:: Exercise requirements ::
Match the word "usage". Return each line of the data below where it appears.

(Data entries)
□ □ □ □ □ □ □
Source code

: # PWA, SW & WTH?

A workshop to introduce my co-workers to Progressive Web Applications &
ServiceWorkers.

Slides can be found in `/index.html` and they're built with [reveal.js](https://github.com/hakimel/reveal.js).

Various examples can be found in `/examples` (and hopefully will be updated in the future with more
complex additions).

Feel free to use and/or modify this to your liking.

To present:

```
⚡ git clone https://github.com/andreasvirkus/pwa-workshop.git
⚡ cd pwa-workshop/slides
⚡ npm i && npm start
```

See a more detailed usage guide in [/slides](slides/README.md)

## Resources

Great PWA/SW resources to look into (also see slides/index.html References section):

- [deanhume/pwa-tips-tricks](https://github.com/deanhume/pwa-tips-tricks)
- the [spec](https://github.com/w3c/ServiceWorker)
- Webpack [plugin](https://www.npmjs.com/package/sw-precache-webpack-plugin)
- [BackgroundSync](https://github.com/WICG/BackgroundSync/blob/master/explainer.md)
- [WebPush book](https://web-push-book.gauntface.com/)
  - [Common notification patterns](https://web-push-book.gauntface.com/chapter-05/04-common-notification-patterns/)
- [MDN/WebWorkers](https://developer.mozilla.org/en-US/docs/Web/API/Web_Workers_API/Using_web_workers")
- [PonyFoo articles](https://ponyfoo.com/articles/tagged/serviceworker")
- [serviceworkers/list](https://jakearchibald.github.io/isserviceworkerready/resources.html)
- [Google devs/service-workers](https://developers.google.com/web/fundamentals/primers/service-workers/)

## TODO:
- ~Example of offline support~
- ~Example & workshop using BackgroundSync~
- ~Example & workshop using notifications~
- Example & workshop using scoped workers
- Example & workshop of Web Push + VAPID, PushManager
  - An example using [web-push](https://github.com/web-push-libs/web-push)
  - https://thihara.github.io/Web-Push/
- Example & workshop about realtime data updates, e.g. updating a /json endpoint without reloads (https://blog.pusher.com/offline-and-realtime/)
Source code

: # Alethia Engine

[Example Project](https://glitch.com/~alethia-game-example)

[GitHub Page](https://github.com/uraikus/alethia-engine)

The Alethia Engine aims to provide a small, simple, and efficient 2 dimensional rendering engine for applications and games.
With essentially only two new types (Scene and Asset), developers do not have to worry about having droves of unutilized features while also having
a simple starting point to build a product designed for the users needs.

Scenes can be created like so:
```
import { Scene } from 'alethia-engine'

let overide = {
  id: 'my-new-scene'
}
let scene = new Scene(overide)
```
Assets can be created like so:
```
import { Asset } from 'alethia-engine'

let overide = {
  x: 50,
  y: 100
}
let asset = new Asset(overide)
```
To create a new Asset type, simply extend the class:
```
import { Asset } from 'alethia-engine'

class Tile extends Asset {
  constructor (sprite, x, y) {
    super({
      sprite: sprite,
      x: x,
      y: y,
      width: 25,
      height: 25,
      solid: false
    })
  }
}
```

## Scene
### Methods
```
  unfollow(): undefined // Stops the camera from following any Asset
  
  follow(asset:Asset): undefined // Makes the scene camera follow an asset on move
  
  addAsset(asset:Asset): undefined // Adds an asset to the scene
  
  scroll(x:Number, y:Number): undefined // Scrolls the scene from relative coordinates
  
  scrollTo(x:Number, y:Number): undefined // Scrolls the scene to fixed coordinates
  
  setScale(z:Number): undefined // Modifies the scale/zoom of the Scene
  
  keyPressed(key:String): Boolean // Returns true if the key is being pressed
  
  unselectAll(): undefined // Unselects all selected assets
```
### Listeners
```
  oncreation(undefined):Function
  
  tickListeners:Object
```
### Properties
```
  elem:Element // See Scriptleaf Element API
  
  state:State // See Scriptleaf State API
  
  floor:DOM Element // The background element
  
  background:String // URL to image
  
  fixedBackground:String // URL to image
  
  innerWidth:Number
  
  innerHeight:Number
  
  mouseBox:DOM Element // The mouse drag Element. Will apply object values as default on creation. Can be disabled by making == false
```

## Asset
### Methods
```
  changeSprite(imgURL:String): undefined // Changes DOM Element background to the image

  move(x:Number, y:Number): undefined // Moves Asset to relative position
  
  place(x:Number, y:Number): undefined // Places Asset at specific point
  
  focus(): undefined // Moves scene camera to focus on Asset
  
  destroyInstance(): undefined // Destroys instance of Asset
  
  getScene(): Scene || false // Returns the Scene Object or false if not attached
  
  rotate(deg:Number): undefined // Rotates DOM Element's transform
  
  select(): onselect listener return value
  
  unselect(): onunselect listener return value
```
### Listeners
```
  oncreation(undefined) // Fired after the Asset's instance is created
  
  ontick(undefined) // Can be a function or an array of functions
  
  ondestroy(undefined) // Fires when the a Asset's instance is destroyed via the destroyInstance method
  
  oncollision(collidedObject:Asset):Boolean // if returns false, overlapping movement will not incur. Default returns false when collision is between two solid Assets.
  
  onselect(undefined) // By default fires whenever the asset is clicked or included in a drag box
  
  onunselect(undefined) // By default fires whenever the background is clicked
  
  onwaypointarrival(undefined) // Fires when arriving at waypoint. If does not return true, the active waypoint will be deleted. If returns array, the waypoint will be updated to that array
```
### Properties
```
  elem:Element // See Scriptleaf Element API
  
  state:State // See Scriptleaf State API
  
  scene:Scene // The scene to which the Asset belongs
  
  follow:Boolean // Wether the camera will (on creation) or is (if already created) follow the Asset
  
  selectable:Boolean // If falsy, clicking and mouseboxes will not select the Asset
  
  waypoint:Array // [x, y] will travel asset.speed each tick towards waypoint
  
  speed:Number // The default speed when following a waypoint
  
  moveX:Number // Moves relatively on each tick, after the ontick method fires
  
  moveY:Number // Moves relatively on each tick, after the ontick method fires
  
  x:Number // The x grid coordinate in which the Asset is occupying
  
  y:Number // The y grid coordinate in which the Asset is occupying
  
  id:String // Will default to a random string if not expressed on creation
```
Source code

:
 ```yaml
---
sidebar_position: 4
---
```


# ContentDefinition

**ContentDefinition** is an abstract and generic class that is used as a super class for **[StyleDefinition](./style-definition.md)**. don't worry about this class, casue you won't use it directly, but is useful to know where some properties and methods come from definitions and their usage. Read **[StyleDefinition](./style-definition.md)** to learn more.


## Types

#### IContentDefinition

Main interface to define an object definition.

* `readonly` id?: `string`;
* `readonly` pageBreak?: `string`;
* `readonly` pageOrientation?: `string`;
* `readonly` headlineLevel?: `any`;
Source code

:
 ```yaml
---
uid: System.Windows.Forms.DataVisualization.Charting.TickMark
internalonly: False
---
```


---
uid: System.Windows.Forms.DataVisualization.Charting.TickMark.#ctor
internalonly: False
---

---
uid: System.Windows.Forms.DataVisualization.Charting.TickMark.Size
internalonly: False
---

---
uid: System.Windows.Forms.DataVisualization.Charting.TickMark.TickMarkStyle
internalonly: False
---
□ □ □ □ □ □ □
:: Solution for this task ::
See a more detailed usage guide in [/slides](slides/README.md)
**ContentDefinition** is an abstract and generic class that is used as a super class for **[StyleDefinition](./style-definition.md)**. don't worry about this class, casue you won't use it directly, but is useful to know where some properties and methods come from definitions and their usage. Read **[StyleDefinition](./style-definition.md)** to learn more.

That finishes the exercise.